**WHAT TO PRODUCE:** Exact copies of all the records are to be output.
Segment Start: THE DATA
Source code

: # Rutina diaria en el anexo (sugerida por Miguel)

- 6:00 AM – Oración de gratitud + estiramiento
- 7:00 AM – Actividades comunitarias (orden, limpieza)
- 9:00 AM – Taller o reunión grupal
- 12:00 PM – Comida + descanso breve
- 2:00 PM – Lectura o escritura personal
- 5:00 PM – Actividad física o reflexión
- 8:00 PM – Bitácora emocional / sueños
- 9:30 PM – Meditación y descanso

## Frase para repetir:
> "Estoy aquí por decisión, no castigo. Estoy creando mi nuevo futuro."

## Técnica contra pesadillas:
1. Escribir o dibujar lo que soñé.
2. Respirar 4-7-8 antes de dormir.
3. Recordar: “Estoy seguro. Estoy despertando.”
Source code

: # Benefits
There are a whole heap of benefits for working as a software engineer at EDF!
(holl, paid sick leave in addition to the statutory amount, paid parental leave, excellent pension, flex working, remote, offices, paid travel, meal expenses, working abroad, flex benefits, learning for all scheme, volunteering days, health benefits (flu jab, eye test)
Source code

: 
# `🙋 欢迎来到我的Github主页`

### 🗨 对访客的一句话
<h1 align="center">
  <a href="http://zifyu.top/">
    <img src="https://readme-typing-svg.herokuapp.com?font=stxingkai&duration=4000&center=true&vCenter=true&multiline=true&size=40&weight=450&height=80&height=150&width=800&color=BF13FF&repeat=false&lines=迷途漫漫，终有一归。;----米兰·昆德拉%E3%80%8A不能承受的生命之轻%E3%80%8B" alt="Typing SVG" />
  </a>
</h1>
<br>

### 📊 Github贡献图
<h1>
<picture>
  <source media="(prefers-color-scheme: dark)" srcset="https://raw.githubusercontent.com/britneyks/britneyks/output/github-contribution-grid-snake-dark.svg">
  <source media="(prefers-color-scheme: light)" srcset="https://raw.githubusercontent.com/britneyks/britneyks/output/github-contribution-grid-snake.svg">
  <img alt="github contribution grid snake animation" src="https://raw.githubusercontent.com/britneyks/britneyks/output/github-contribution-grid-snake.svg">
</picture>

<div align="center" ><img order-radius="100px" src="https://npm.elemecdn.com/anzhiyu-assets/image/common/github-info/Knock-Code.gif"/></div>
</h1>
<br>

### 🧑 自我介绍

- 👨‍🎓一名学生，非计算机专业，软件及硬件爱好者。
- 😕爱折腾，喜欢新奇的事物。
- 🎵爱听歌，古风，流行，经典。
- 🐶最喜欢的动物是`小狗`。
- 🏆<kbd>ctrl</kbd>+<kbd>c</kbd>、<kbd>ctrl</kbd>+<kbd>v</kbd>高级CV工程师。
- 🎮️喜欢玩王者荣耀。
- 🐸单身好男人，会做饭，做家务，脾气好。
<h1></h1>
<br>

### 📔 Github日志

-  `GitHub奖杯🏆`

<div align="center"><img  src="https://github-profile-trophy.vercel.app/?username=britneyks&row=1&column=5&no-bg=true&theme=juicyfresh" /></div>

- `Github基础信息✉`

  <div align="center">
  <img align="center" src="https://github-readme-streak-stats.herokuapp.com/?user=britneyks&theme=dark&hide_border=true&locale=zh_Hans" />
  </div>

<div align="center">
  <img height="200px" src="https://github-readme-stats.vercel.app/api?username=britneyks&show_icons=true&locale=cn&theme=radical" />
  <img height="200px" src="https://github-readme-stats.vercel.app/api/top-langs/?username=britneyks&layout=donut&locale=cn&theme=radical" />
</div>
Segment End: THE DATA
**SOLUTION FOR THIS TASK:**
Source code

: # Rutina diaria en el anexo (sugerida por Miguel)

- 6:00 AM – Oración de gratitud + estiramiento
- 7:00 AM – Actividades comunitarias (orden, limpieza)
- 9:00 AM – Taller o reunión grupal
- 12:00 PM – Comida + descanso breve
- 2:00 PM – Lectura o escritura personal
- 5:00 PM – Actividad física o reflexión
- 8:00 PM – Bitácora emocional / sueños
- 9:30 PM – Meditación y descanso

## Frase para repetir:
> "Estoy aquí por decisión, no castigo. Estoy creando mi nuevo futuro."

## Técnica contra pesadillas:
1. Escribir o dibujar lo que soñé.
2. Respirar 4-7-8 antes de dormir.
3. Recordar: “Estoy seguro. Estoy despertando.”
Source code

: # Benefits
There are a whole heap of benefits for working as a software engineer at EDF!
(holl, paid sick leave in addition to the statutory amount, paid parental leave, excellent pension, flex working, remote, offices, paid travel, meal expenses, working abroad, flex benefits, learning for all scheme, volunteering days, health benefits (flu jab, eye test)
Source code

: 
# `🙋 欢迎来到我的Github主页`

### 🗨 对访客的一句话
<h1 align="center">
  <a href="http://zifyu.top/">
    <img src="https://readme-typing-svg.herokuapp.com?font=stxingkai&duration=4000&center=true&vCenter=true&multiline=true&size=40&weight=450&height=80&height=150&width=800&color=BF13FF&repeat=false&lines=迷途漫漫，终有一归。;----米兰·昆德拉%E3%80%8A不能承受的生命之轻%E3%80%8B" alt="Typing SVG" />
  </a>
</h1>
<br>

### 📊 Github贡献图
<h1>
<picture>
  <source media="(prefers-color-scheme: dark)" srcset="https://raw.githubusercontent.com/britneyks/britneyks/output/github-contribution-grid-snake-dark.svg">
  <source media="(prefers-color-scheme: light)" srcset="https://raw.githubusercontent.com/britneyks/britneyks/output/github-contribution-grid-snake.svg">
  <img alt="github contribution grid snake animation" src="https://raw.githubusercontent.com/britneyks/britneyks/output/github-contribution-grid-snake.svg">
</picture>

<div align="center" ><img order-radius="100px" src="https://npm.elemecdn.com/anzhiyu-assets/image/common/github-info/Knock-Code.gif"/></div>
</h1>
<br>

### 🧑 自我介绍

- 👨‍🎓一名学生，非计算机专业，软件及硬件爱好者。
- 😕爱折腾，喜欢新奇的事物。
- 🎵爱听歌，古风，流行，经典。
- 🐶最喜欢的动物是`小狗`。
- 🏆<kbd>ctrl</kbd>+<kbd>c</kbd>、<kbd>ctrl</kbd>+<kbd>v</kbd>高级CV工程师。
- 🎮️喜欢玩王者荣耀。
- 🐸单身好男人，会做饭，做家务，脾气好。
<h1></h1>
<br>

### 📔 Github日志

-  `GitHub奖杯🏆`

<div align="center"><img  src="https://github-profile-trophy.vercel.app/?username=britneyks&row=1&column=5&no-bg=true&theme=juicyfresh" /></div>

- `Github基础信息✉`

  <div align="center">
  <img align="center" src="https://github-readme-streak-stats.herokuapp.com/?user=britneyks&theme=dark&hide_border=true&locale=zh_Hans" />
  </div>

<div align="center">
  <img height="200px" src="https://github-readme-stats.vercel.app/api?username=britneyks&show_icons=true&locale=cn&theme=radical" />
  <img height="200px" src="https://github-readme-stats.vercel.app/api/top-langs/?username=britneyks&layout=donut&locale=cn&theme=radical" />
</div>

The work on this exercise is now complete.